Data to use: Begin
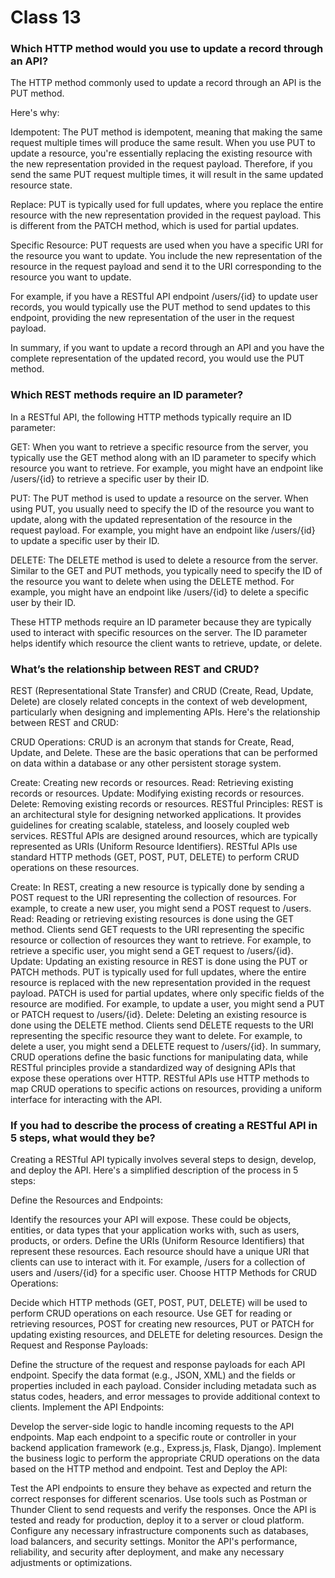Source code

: # Class 13

### Which HTTP method would you use to update a record through an API?
The HTTP method commonly used to update a record through an API is the PUT method.

Here's why:

Idempotent: The PUT method is idempotent, meaning that making the same request multiple times will produce the same result. When you use PUT to update a resource, you're essentially replacing the existing resource with the new representation provided in the request payload. Therefore, if you send the same PUT request multiple times, it will result in the same updated resource state.

Replace: PUT is typically used for full updates, where you replace the entire resource with the new representation provided in the request payload. This is different from the PATCH method, which is used for partial updates.

Specific Resource: PUT requests are used when you have a specific URI for the resource you want to update. You include the new representation of the resource in the request payload and send it to the URI corresponding to the resource you want to update.

For example, if you have a RESTful API endpoint /users/{id} to update user records, you would typically use the PUT method to send updates to this endpoint, providing the new representation of the user in the request payload.

In summary, if you want to update a record through an API and you have the complete representation of the updated record, you would use the PUT method.

### Which REST methods require an ID parameter?
In a RESTful API, the following HTTP methods typically require an ID parameter:

GET: When you want to retrieve a specific resource from the server, you typically use the GET method along with an ID parameter to specify which resource you want to retrieve. For example, you might have an endpoint like /users/{id} to retrieve a specific user by their ID.

PUT: The PUT method is used to update a resource on the server. When using PUT, you usually need to specify the ID of the resource you want to update, along with the updated representation of the resource in the request payload. For example, you might have an endpoint like /users/{id} to update a specific user by their ID.

DELETE: The DELETE method is used to delete a resource from the server. Similar to the GET and PUT methods, you typically need to specify the ID of the resource you want to delete when using the DELETE method. For example, you might have an endpoint like /users/{id} to delete a specific user by their ID.

These HTTP methods require an ID parameter because they are typically used to interact with specific resources on the server. The ID parameter helps identify which resource the client wants to retrieve, update, or delete.

### What’s the relationship between REST and CRUD?

REST (Representational State Transfer) and CRUD (Create, Read, Update, Delete) are closely related concepts in the context of web development, particularly when designing and implementing APIs. Here's the relationship between REST and CRUD:

CRUD Operations: CRUD is an acronym that stands for Create, Read, Update, and Delete. These are the basic operations that can be performed on data within a database or any other persistent storage system.

Create: Creating new records or resources.
Read: Retrieving existing records or resources.
Update: Modifying existing records or resources.
Delete: Removing existing records or resources.
RESTful Principles: REST is an architectural style for designing networked applications. It provides guidelines for creating scalable, stateless, and loosely coupled web services. RESTful APIs are designed around resources, which are typically represented as URIs (Uniform Resource Identifiers). RESTful APIs use standard HTTP methods (GET, POST, PUT, DELETE) to perform CRUD operations on these resources.

Create: In REST, creating a new resource is typically done by sending a POST request to the URI representing the collection of resources. For example, to create a new user, you might send a POST request to /users.
Read: Reading or retrieving existing resources is done using the GET method. Clients send GET requests to the URI representing the specific resource or collection of resources they want to retrieve. For example, to retrieve a specific user, you might send a GET request to /users/{id}.
Update: Updating an existing resource in REST is done using the PUT or PATCH methods. PUT is typically used for full updates, where the entire resource is replaced with the new representation provided in the request payload. PATCH is used for partial updates, where only specific fields of the resource are modified. For example, to update a user, you might send a PUT or PATCH request to /users/{id}.
Delete: Deleting an existing resource is done using the DELETE method. Clients send DELETE requests to the URI representing the specific resource they want to delete. For example, to delete a user, you might send a DELETE request to /users/{id}.
In summary, CRUD operations define the basic functions for manipulating data, while RESTful principles provide a standardized way of designing APIs that expose these operations over HTTP. RESTful APIs use HTTP methods to map CRUD operations to specific actions on resources, providing a uniform interface for interacting with the API.

### If you had to describe the process of creating a RESTful API in 5 steps, what would they be?

Creating a RESTful API typically involves several steps to design, develop, and deploy the API. Here's a simplified description of the process in 5 steps:

Define the Resources and Endpoints:

Identify the resources your API will expose. These could be objects, entities, or data types that your application works with, such as users, products, or orders.
Define the URIs (Uniform Resource Identifiers) that represent these resources. Each resource should have a unique URI that clients can use to interact with it. For example, /users for a collection of users and /users/{id} for a specific user.
Choose HTTP Methods for CRUD Operations:

Decide which HTTP methods (GET, POST, PUT, DELETE) will be used to perform CRUD operations on each resource.
Use GET for reading or retrieving resources, POST for creating new resources, PUT or PATCH for updating existing resources, and DELETE for deleting resources.
Design the Request and Response Payloads:

Define the structure of the request and response payloads for each API endpoint. Specify the data format (e.g., JSON, XML) and the fields or properties included in each payload.
Consider including metadata such as status codes, headers, and error messages to provide additional context to clients.
Implement the API Endpoints:

Develop the server-side logic to handle incoming requests to the API endpoints.
Map each endpoint to a specific route or controller in your backend application framework (e.g., Express.js, Flask, Django).
Implement the business logic to perform the appropriate CRUD operations on the data based on the HTTP method and endpoint.
Test and Deploy the API:

Test the API endpoints to ensure they behave as expected and return the correct responses for different scenarios.
Use tools such as Postman or Thunder Client to send requests and verify the responses.
Once the API is tested and ready for production, deploy it to a server or cloud platform. Configure any necessary infrastructure components such as databases, load balancers, and security settings.
Monitor the API's performance, reliability, and security after deployment, and make any necessary adjustments or optimizations.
Data to use: End
* About this task
Note each line above that holds "security", then copy all of them.

* Solution to the exercise
Once the API is tested and ready for production, deploy it to a server or cloud platform. Configure any necessary infrastructure components such as databases, load balancers, and security settings.
Monitor the API's performance, reliability, and security after deployment, and make any necessary adjustments or optimizations.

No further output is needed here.